A few related, but independent, postcards from the bleeding edge crossed my eyeballs the last few days:
- The column-oriented gang at Google just keep cranking things out. There was the Dremel work of last summer, and an entirely-unrelated (I think) project called Supersonic that claims to provide
an ultra-fast, column oriented query engine library written in C++. It provides a set of data transformation primitives which make heavy use of cache-aware algorithms, SIMD instructions and vectorised execution, allowing it to exploit the capabilities and resources of modern, hyper pipelined CPUs
And now we have PowerDrill, introduced with the wonderful title: Processing a trillion cells per mouse click
we present the column-oriented datastore developed as one of the central components of PowerDrill. It combines the advantages of columnar data layout with other known techniques (such as using composite range partitions) and extensive algorithmic engineering on key data structures. The main goal of the latter being to reduce the main memory footprint and to increase the efficiency in processing typical user queries. In this combination we achieve large speed-ups. These enable a highly interactive Web UI where it is common that a single mouse click leads to processing a trillion values in the underlying dataset.
- Meanwhile, I'm quite enjoying the slide deck posted by the Tokutek team from their tutorial session at the XLDB conference: Data Structures and Algorithms for Big Databases
The tutorial was organized as follows:
The slides are superb, but I bet it was even greater to attend the presentation; it seems that they packed pretty much every important topic in the last 10 years of file structure design into a single presentation!- Module 0: Tutorial overview and introductions. We describe an observed (but not necessary) tradeoff in ingestion, querying, and freshness in traditional database.
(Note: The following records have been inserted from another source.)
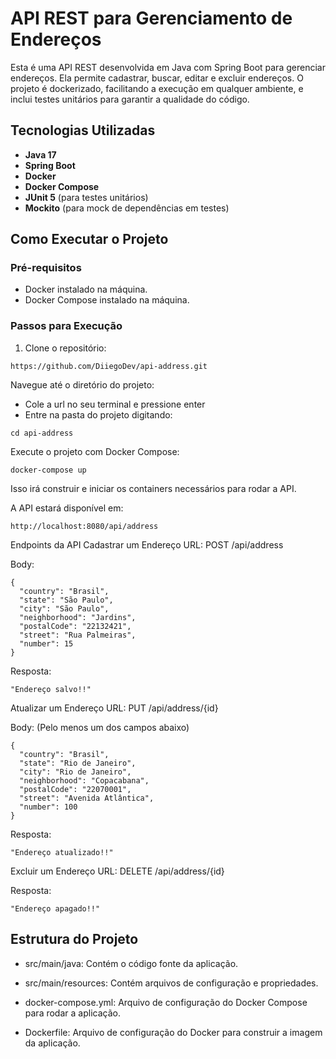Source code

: # API REST para Gerenciamento de Endereços

Esta é uma API REST desenvolvida em Java com Spring Boot para gerenciar endereços. Ela permite cadastrar, buscar, editar e excluir endereços. 
O projeto é dockerizado, facilitando a execução em qualquer ambiente, e inclui testes unitários para garantir a qualidade do código.

## Tecnologias Utilizadas

- **Java 17**
- **Spring Boot**
- **Docker**
- **Docker Compose**
- **JUnit 5** (para testes unitários)
- **Mockito** (para mock de dependências em testes)

## Como Executar o Projeto

### Pré-requisitos

- Docker instalado na máquina.
- Docker Compose instalado na máquina.

### Passos para Execução

1. Clone o repositório:
```
https://github.com/DiiegoDev/api-address.git
```
Navegue até o diretório do projeto:
- Cole a url no seu terminal e pressione enter
- Entre na pasta do projeto digitando:
 ```
cd api-address
 ```

Execute o projeto com Docker Compose:
```
docker-compose up
```
Isso irá construir e iniciar os containers necessários para rodar a API.

A API estará disponível em:
```
http://localhost:8080/api/address
```
Endpoints da API
Cadastrar um Endereço
URL: POST /api/address

Body:
```
{
  "country": "Brasil",
  "state": "São Paulo",
  "city": "São Paulo",
  "neighborhood": "Jardins",
  "postalCode": "22132421",
  "street": "Rua Palmeiras",
  "number": 15
}
```
Resposta:
```
"Endereço salvo!!"
```

Atualizar um Endereço
URL: PUT /api/address/{id}

Body: (Pelo menos um dos campos abaixo)
```
{
  "country": "Brasil",
  "state": "Rio de Janeiro",
  "city": "Rio de Janeiro",
  "neighborhood": "Copacabana",
  "postalCode": "22070001",
  "street": "Avenida Atlântica",
  "number": 100
}
```
Resposta:
```
"Endereço atualizado!!"
```
Excluir um Endereço
URL: DELETE /api/address/{id}

Resposta:
```
"Endereço apagado!!"
```

## Estrutura do Projeto
- src/main/java: Contém o código fonte da aplicação.

- src/main/resources: Contém arquivos de configuração e propriedades.

- docker-compose.yml: Arquivo de configuração do Docker Compose para rodar a aplicação.

- Dockerfile: Arquivo de configuração do Docker para construir a imagem da aplicação.
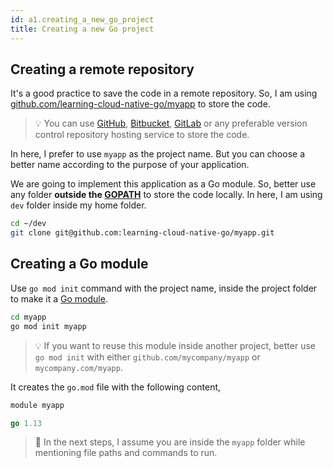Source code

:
 ```yaml
---
id: a1.creating_a_new_go_project
title: Creating a new Go project
---
```


## Creating a remote repository
It's a good practice to save the code in a remote repository. So, I am using [github.com/learning-cloud-native-go/myapp](https://github.com/learning-cloud-native-go/myapp) to store the code.

>💡 You can use [GitHub](https://github.com/), [Bitbucket](https://bitbucket.org/), [GitLab](https://gitlab.com/) or any preferable version control repository hosting service to store the code.

In here, I prefer to use `myapp` as the project name. But you can choose a better name according to the purpose of your application.

We are going to implement this application as a Go module. So, better use any folder **outside the [GOPATH](https://golang.org/doc/code.html#GOPATH)** to store the code locally. In here, I am using `dev` folder inside my home folder.

```bash
cd ~/dev
git clone git@github.com:learning-cloud-native-go/myapp.git
```


## Creating a Go module
Use `go mod init` command with the project name, inside the project folder to make it  a [Go module](https://blog.golang.org/using-go-modules).

```bash
cd myapp
go mod init myapp
```

>💡 If you want to reuse this module inside another project, better use `go mod init` with either `github.com/mycompany/myapp` or `mycompany.com/myapp`.

It creates the `go.mod` file with the following content,

```go
module myapp

go 1.13
```

>💭 In the next steps, I assume you are inside the `myapp` folder while mentioning file paths and commands to run.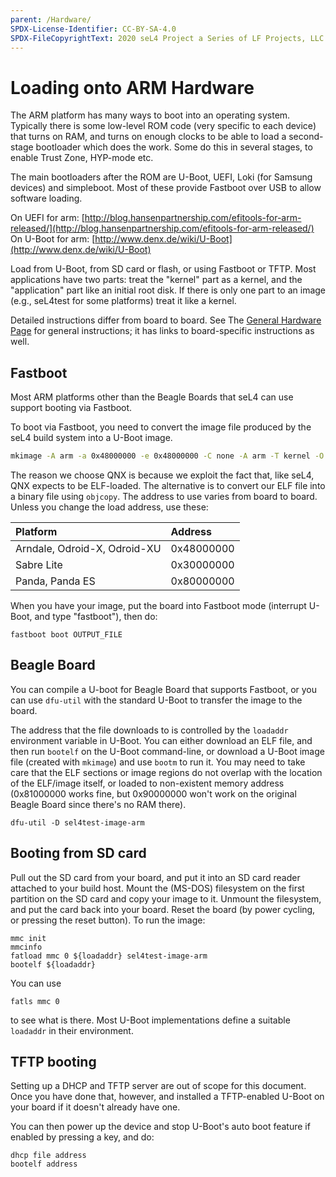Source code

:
 ```yaml
---
parent: /Hardware/
SPDX-License-Identifier: CC-BY-SA-4.0
SPDX-FileCopyrightText: 2020 seL4 Project a Series of LF Projects, LLC.
---
```


# Loading onto ARM Hardware


The ARM platform has many ways to boot into an operating system. Typically there is some low-level ROM code (very specific to each device) that turns on RAM, and turns on enough clocks to be able to load
a second-stage bootloader which does the work. Some do this in several stages, to enable
Trust Zone, HYP-mode etc.

The main bootloaders after the ROM are U-Boot, UEFI, Loki (for Samsung devices) and simpleboot.  Most of these provide Fastboot over USB to allow software loading.

 On UEFI for arm: [http://blog.hansenpartnership.com/efitools-for-arm-released/](http://blog.hansenpartnership.com/efitools-for-arm-released/) On U-Boot for arm: [http://www.denx.de/wiki/U-Boot](http://www.denx.de/wiki/U-Boot)

Load from U-Boot, from SD card or flash, or using Fastboot or TFTP. Most applications have two parts: treat the "kernel" part as a kernel, and the "application" part like an initial root disk. If there is only one part to an image (e.g., seL4test for some platforms) treat it like a kernel.

Detailed instructions differ from board to board. See The [General Hardware Page](index) for general instructions; it has links to board-specific instructions as well.



## Fastboot
Most ARM platforms other than the Beagle Boards that seL4 can use support booting via Fastboot.

To boot via Fastboot, you need to convert the image file produced by the seL4 build system into a U-Boot image.
```bash
mkimage -A arm -a 0x48000000 -e 0x48000000 -C none -A arm -T kernel -O qnx -d INPUT_FILE OUTPUT_FILE
```
The reason we choose QNX is because we exploit the fact that, like seL4, QNX expects to be ELF-loaded. The alternative is to convert our ELF file into a binary file using `objcopy`.
The address to use varies from board to board. Unless you change the load address, use these:

| **Platform** | **Address** |
| :------------ | :----------|
| Arndale, Odroid-X, Odroid-XU | 0x48000000|
| Sabre Lite |0x30000000|
| Panda, Panda ES | 0x80000000|



When you have your image, put the board into Fastboot mode (interrupt U-Boot, and type "fastboot"), then do:
```
fastboot boot OUTPUT_FILE
```
## Beagle Board
You can compile a U-boot for Beagle Board that supports Fastboot, or you can use `dfu-util` with the standard U-Boot to transfer the image to the board.

The address that the file downloads to is controlled by the `loadaddr` environment variable in U-Boot. You can either download an  ELF file, and then run `bootelf` on the U-Boot command-line, or download a U-Boot image file (created with `mkimage`) and use `bootm` to run it. You may need to take care that the ELF sections or image regions do not overlap with the location of the ELF/image itself, or loaded to non-existent memory address (0x81000000 works fine, but 0x90000000 won't work on the original Beagle Board since there's no RAM there).
```
dfu-util -D sel4test-image-arm
```

## Booting from SD card
Pull out the SD card from your board, and put it into an SD card reader attached to your build host. Mount the (MS-DOS) filesystem on the first partition on the SD card and copy your image to it. Unmount the filesystem, and put the card back into your board. Reset the board (by power cycling, or pressing the reset button). To run the image:
```
mmc init
mmcinfo
fatload mmc 0 ${loadaddr} sel4test-image-arm
bootelf ${loadaddr}
```
You can use
```
fatls mmc 0
```

to see what is there. Most U-Boot implementations define a suitable `loadaddr` in their environment.

## TFTP booting
Setting up a DHCP and TFTP server are out of scope for this document. Once you have done that, however, and installed a TFTP-enabled U-Boot on your board if it doesn't already have one.

You can then power up the device and stop U-Boot's auto boot feature if
enabled by pressing a key, and do:
```
dhcp file address
bootelf address
```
- Module 1: I/O model and cache-oblivious analysis.
- Module 2: Write-optimized data structures. We give the optimal trade-off between inserts and point queries. We show how to build data structures that lie on this tradeoff curve.
- Module 2 continued: Write-optimized data structures perform writes much faster than point queries; this asymmetry affects the design of an ACID compliant database.
- Module 3: Case study – TokuFS. How to design and build a write-optimized file systems.
- Module 4: Page-replacement algorithms. We give relevant theorems on the performance of page-replacement strategies such as LRU.
- Module 5: Index design, including covering indexes.
- Module 6: Log-structured merge trees and fractional cascading.
- Module 7: Bloom filters.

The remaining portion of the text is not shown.